DESCRIPTION OF THE TASK:
Pick each line containing the word "méthodes" out of the data below.

RECORD SET:
◆ ◆ ◆

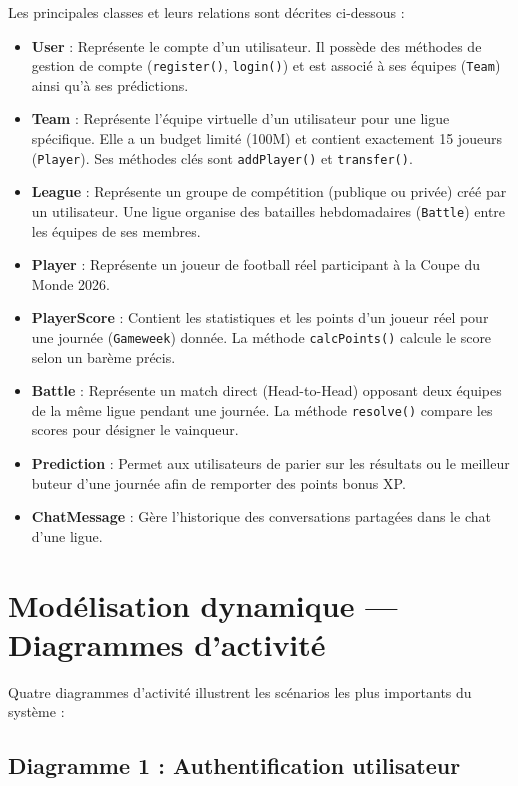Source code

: \vspace{0.5cm}
Les principales classes et leurs relations sont décrites ci-dessous :
\begin{itemize}
    \item \textbf{User} : Représente le compte d'un utilisateur. Il possède des méthodes de gestion de compte (\texttt{register()}, \texttt{login()}) et est associé à ses équipes (\texttt{Team}) ainsi qu'à ses prédictions.
    \item \textbf{Team} : Représente l'équipe virtuelle d'un utilisateur pour une ligue spécifique. Elle a un budget limité (100M) et contient exactement 15 joueurs (\texttt{Player}). Ses méthodes clés sont \texttt{addPlayer()} et \texttt{transfer()}.
    \item \textbf{League} : Représente un groupe de compétition (publique ou privée) créé par un utilisateur. Une ligue organise des batailles hebdomadaires (\texttt{Battle}) entre les équipes de ses membres.
    \item \textbf{Player} : Représente un joueur de football réel participant à la Coupe du Monde 2026.
    \item \textbf{PlayerScore} : Contient les statistiques et les points d'un joueur réel pour une journée (\texttt{Gameweek}) donnée. La méthode \texttt{calcPoints()} calcule le score selon un barème précis.
    \item \textbf{Battle} : Représente un match direct (Head-to-Head) opposant deux équipes de la même ligue pendant une journée. La méthode \texttt{resolve()} compare les scores pour désigner le vainqueur.
    \item \textbf{Prediction} : Permet aux utilisateurs de parier sur les résultats ou le meilleur buteur d'une journée afin de remporter des points bonus XP.
    \item \textbf{ChatMessage} : Gère l'historique des conversations partagées dans le chat d'une ligue.
\end{itemize}

\section{Modélisation dynamique --- Diagrammes d'activité}

Quatre diagrammes d'activité illustrent les scénarios les plus importants du système :

\subsection{Diagramme 1 : Authentification utilisateur}

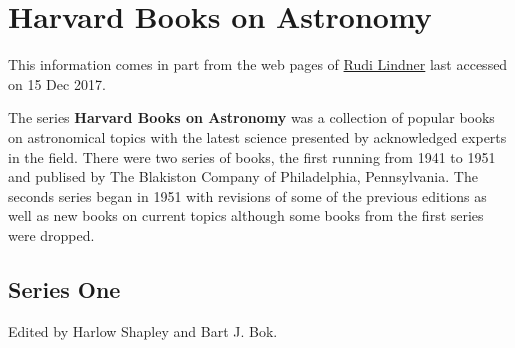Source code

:\section{Harvard Books on Astronomy}

This information comes in part from the web pages of
\href{http://www-personal.umich.edu/~rpl/HarvardBooksOnAstronomy.htm}{Rudi
  Lindner} last accessed on 15 Dec 2017.

The series {\bf Harvard Books on Astronomy} was a collection of popular books
on astronomical topics with the latest science presented by acknowledged experts
in the field. There were two series of books, the first running from 1941 to 1951
and publised by The Blakiston Company of Philadelphia, Pennsylvania. The seconds series
began in 1951 with revisions of some of the previous editions as well as new books on
current topics although some books from the first series were dropped.

\subsection{Series One}

Edited by Harlow Shapley and Bart J. Bok.

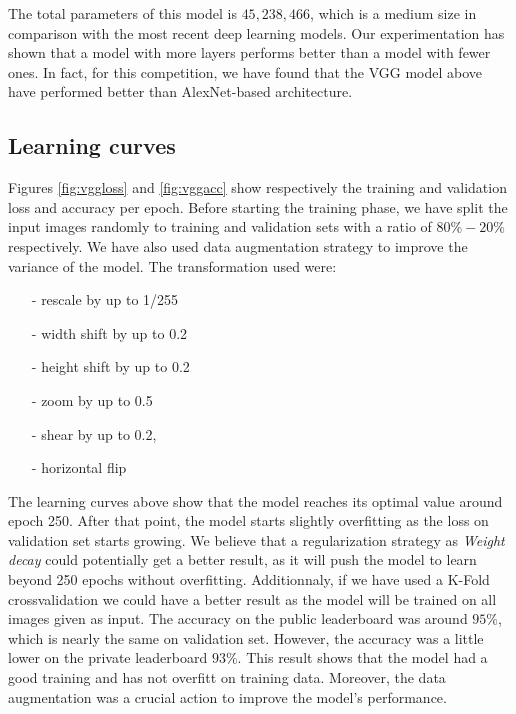 \documentclass[a4paper]{article}
\begin{document}
The total parameters of this model is $45,238,466$, which is a medium size in comparison with the most recent deep learning models.
%
Our experimentation has shown that a model with more layers performs better than a model with fewer ones. In fact, for this competition, we have found that the VGG model above have performed better than AlexNet-based architecture.

\subsection{Learning curves}
Figures \ref{fig:vggloss} and \ref{fig:vggacc} show respectively the training and validation loss and accuracy per epoch.
%
%
Before starting the training phase, we have split the input images randomly to training and validation sets with a ratio of $80\%-20\%$ respectively.
%
We have also used data augmentation strategy to improve the variance of the model. The transformation used were:
\begin{itemize}
\setlength\itemsep{0em}
\item[-]rescale by up to 1/255
\item[-]width shift by up to 0.2
\item[-]height shift by up to 0.2
\item[-]zoom by up to 0.5
\item[-]shear by up to 0.2,
\item[-]horizontal flip

\end{itemize}
%
The learning curves above show that the model reaches its optimal value around epoch 250. After that point, the model starts slightly overfitting as the loss on validation set starts growing.
%
We believe that a regularization strategy as \textit{Weight decay} could potentially get a better result, as it will push the model to learn beyond 250 epochs without overfitting. Additionnaly, if we have used a K-Fold crossvalidation we could have a better result as the model will be trained on all images given as input.
%
The accuracy on the public leaderboard was around $95\%$, which is nearly the same on validation set. However, the accuracy was a little lower on the private leaderboard $93\%$. This result shows that the model had a good training and has not overfitt on training data. Moreover, the data augmentation was a crucial action to improve the model's performance.
\end{document}
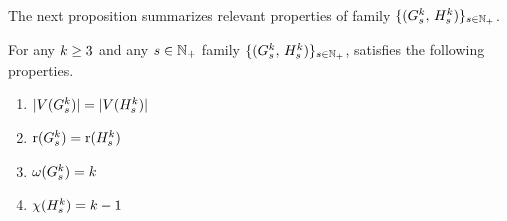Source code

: The next proposition summarizes relevant properties of family $\{(\GraphG_\ess^\kay,\, \GraphH_\ess^\kay)\}_{\ess \in \Nplus}$.
\begin{proposition}\label{prop:GraphClassGProps}
    For any  $\kay \geq 3$ and any $\ess \in \Nplus$ family $\{(\GraphG_\ess^\kay,\, \GraphH_\ess^\kay)\}_{\ess \in \Nplus}$, satisfies the following properties.
    \begin{enumerate}
        \item $|\VertexSet(\GraphG_\ess^\kay)|= |\VertexSet(\GraphH_\ess^\kay)|$ \label{GraphClassGPropsVertexNum}
        \item $\reg(\GraphG_\ess^\kay)=\reg(\GraphH_\ess^\kay)$\label{GraphClassGPropsRegularity}
        \item $\omega(\GraphG_\ess^\kay) = \kay$ \label{GraphClassGPropsCliqueNum}
        \item $\chi(\GraphH_\ess^\kay) = \kay-1$ \label{GraphClassGPropsChromaticNum}
    \end{enumerate}
\end{proposition}
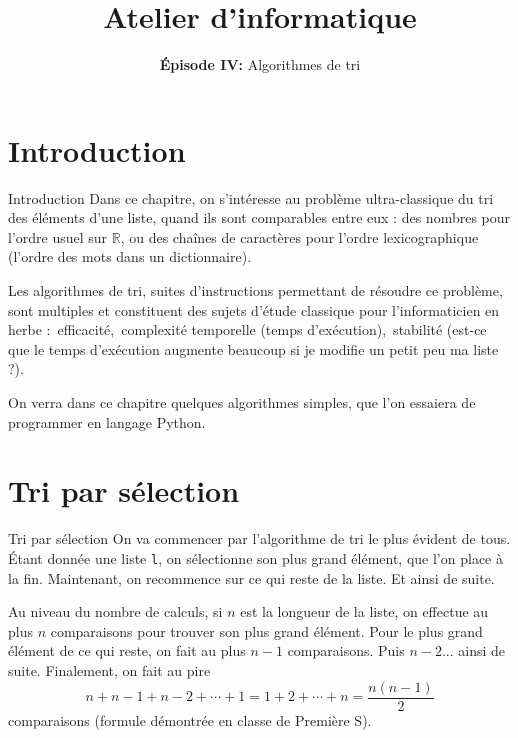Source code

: \documentclass[10pt,xcolor={dvipsnames}]{beamer}
\title{Atelier d'informatique}
\subtitle{\textbf{Épisode IV:} Algorithmes de tri}
\newcommand{\R}{\mathbb R}
\begin{document}
\begin{frame}
	\titlepage
\end{frame}

\frame{\tableofcontents}

\section{Introduction}

\begin{frame}{Introduction}
	Dans ce chapitre, on s'intéresse au problème ultra-classique du tri des éléments d'une liste, quand ils sont comparables entre eux : des nombres pour l'ordre usuel sur $\R$, ou des chaînes de caractères pour l'ordre lexicographique (l'ordre des mots dans un dictionnaire).
	\pause
	
	Les algorithmes de tri, suites d'instructions permettant de résoudre ce problème, sont multiples et constituent des sujets d'étude classique pour l'informaticien en herbe :\pause\, efficacité,\pause\, complexité temporelle (temps d'exécution),\pause\, stabilité (est-ce que le temps d'exécution augmente beaucoup si je modifie un petit peu ma liste ?).
	\pause
	
	On verra dans ce chapitre quelques algorithmes simples, que l'on essaiera de programmer en langage Python.
\end{frame}

\section{Tri par sélection}

\begin{frame}{Tri par sélection}
	On va commencer par l'algorithme de tri le plus évident de tous. Étant donnée une liste \lstinline|l|, on sélectionne son plus grand élément, que l'on place à la fin. Maintenant, on recommence sur ce qui reste de la liste. Et ainsi de suite.
	\pause
	
	Au niveau du nombre de calculs, si $n$ est la longueur de la liste, on effectue au plus $n$ comparaisons pour trouver son plus grand élément. Pour le plus grand élément de ce qui reste, on fait au plus $n-1$ comparaisons. Puis $n-2$... ainsi de suite. Finalement, on fait au pire
	\begin{equation*}
	n + n-1 + n-2 + \cdots + 1 = 1 + 2 + \cdots + n = \frac{n(n-1)}{2}
	\end{equation*}
	comparaisons (formule démontrée en classe de Première S).	
\end{frame}
\end{document}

◆ ◆ ◆

EXERCISE RESPONSE:
    \item \textbf{User} : Représente le compte d'un utilisateur. Il possède des méthodes de gestion de compte (\texttt{register()}, \texttt{login()}) et est associé à ses équipes (\texttt{Team}) ainsi qu'à ses prédictions.
    \item \textbf{Team} : Représente l'équipe virtuelle d'un utilisateur pour une ligue spécifique. Elle a un budget limité (100M) et contient exactement 15 joueurs (\texttt{Player}). Ses méthodes clés sont \texttt{addPlayer()} et \texttt{transfer()}.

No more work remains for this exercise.